Philip Baker Hall met Paul Thomas Anderson while the director was just starting his career. “If Philip Baker Hall hadn’t entertained the whims of a dorky production assistant and agreed to star in his no-budge short film we wouldn’t have Paul Thomas Anderson,” a person tweeted after the actor’s death. The pair met on the set of a television movie that Hall was hired for and Anderson had volunteered on. After the pair met, the then-aspiring director asked Hall to read his script for a short film. “He really seemed like a kid. So I’m reading this script, and I truly had trouble believing that that kid wrote this script. I mean, it was just so brilliant,” Hall recalled to the AV Club in 2012.
The “Rush Hour” actor was so impressed that he agreed to star in Anderson’s short film “Cigarettes & Coffee” as weary gambler Sydney. Later, he reprised the role in the director’s first feature length movie, “Hard Eight,” per AV Club.

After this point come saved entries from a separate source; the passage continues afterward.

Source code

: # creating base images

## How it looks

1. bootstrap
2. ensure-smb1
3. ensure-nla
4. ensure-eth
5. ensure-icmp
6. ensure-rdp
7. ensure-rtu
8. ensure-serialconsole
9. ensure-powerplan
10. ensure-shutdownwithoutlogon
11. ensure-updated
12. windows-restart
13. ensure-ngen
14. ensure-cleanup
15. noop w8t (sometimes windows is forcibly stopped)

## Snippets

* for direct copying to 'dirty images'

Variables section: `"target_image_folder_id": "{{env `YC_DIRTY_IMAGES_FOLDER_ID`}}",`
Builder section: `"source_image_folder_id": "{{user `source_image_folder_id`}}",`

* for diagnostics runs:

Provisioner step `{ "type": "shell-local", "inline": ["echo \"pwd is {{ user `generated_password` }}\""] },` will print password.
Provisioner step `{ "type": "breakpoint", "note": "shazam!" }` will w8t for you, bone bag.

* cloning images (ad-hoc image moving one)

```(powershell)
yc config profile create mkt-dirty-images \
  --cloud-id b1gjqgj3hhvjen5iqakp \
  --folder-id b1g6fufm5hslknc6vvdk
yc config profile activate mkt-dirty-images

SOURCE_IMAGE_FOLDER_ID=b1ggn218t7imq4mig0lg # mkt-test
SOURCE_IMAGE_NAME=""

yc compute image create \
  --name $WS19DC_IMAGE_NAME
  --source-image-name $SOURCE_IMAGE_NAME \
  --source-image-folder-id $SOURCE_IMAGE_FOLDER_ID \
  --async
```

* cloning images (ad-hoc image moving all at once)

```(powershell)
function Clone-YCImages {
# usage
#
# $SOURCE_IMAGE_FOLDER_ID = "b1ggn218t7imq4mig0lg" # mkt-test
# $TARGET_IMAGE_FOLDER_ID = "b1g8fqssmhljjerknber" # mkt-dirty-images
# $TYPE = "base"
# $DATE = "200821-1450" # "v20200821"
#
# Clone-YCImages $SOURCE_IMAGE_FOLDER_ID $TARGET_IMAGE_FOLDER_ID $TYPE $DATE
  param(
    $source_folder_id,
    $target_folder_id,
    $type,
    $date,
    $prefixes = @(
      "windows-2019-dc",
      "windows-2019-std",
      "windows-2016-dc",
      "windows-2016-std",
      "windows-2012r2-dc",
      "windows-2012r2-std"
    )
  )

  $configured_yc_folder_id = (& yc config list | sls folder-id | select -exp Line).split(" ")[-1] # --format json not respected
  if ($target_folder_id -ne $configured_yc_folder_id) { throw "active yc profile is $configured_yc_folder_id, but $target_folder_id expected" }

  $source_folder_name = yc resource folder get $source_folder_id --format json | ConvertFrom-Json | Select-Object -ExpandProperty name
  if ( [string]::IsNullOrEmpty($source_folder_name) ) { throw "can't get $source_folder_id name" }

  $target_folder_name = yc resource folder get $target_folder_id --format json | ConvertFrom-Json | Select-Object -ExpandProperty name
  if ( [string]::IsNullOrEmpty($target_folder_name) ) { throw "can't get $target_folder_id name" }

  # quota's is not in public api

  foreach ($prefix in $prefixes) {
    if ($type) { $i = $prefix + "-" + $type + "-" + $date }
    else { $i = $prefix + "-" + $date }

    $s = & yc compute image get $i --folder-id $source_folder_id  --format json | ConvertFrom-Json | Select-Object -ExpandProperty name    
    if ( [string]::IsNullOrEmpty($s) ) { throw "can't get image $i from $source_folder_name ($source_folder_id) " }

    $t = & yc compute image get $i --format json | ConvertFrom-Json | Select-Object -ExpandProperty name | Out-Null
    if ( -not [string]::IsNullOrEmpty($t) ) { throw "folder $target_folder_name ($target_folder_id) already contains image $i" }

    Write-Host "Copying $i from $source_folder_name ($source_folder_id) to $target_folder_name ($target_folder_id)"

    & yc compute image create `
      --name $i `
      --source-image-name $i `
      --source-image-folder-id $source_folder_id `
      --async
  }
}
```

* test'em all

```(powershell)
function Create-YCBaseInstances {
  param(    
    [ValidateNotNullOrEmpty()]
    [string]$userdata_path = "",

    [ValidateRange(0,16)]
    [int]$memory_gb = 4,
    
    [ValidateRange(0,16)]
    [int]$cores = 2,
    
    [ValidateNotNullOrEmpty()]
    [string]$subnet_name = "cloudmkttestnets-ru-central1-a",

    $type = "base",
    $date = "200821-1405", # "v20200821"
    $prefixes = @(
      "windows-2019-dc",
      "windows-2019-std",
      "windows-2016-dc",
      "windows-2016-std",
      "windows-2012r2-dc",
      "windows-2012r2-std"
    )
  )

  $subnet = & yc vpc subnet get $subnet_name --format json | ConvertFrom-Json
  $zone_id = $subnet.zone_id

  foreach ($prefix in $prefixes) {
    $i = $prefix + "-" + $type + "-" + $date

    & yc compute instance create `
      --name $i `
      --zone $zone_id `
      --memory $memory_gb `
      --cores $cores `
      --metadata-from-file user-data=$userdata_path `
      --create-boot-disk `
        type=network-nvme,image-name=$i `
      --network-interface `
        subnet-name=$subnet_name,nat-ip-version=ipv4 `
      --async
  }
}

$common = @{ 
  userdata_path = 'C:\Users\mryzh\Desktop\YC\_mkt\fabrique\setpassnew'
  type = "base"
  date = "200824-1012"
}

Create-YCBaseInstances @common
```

While collaborating with Anderson on future projects such as “Boogie Nights” and “Magnolia,” Hall formed a relationship with fellow actor Philip Seymour Hoffman who died in 2014. Shortly after Hoffman’s death, Hall was effusive when discussing the late star. “My regard for him both as an artist and a man couldn’t be higher,” Hall told Rolling Stone in 2014, referring to the fellow Anderson collaborator as “a genius.”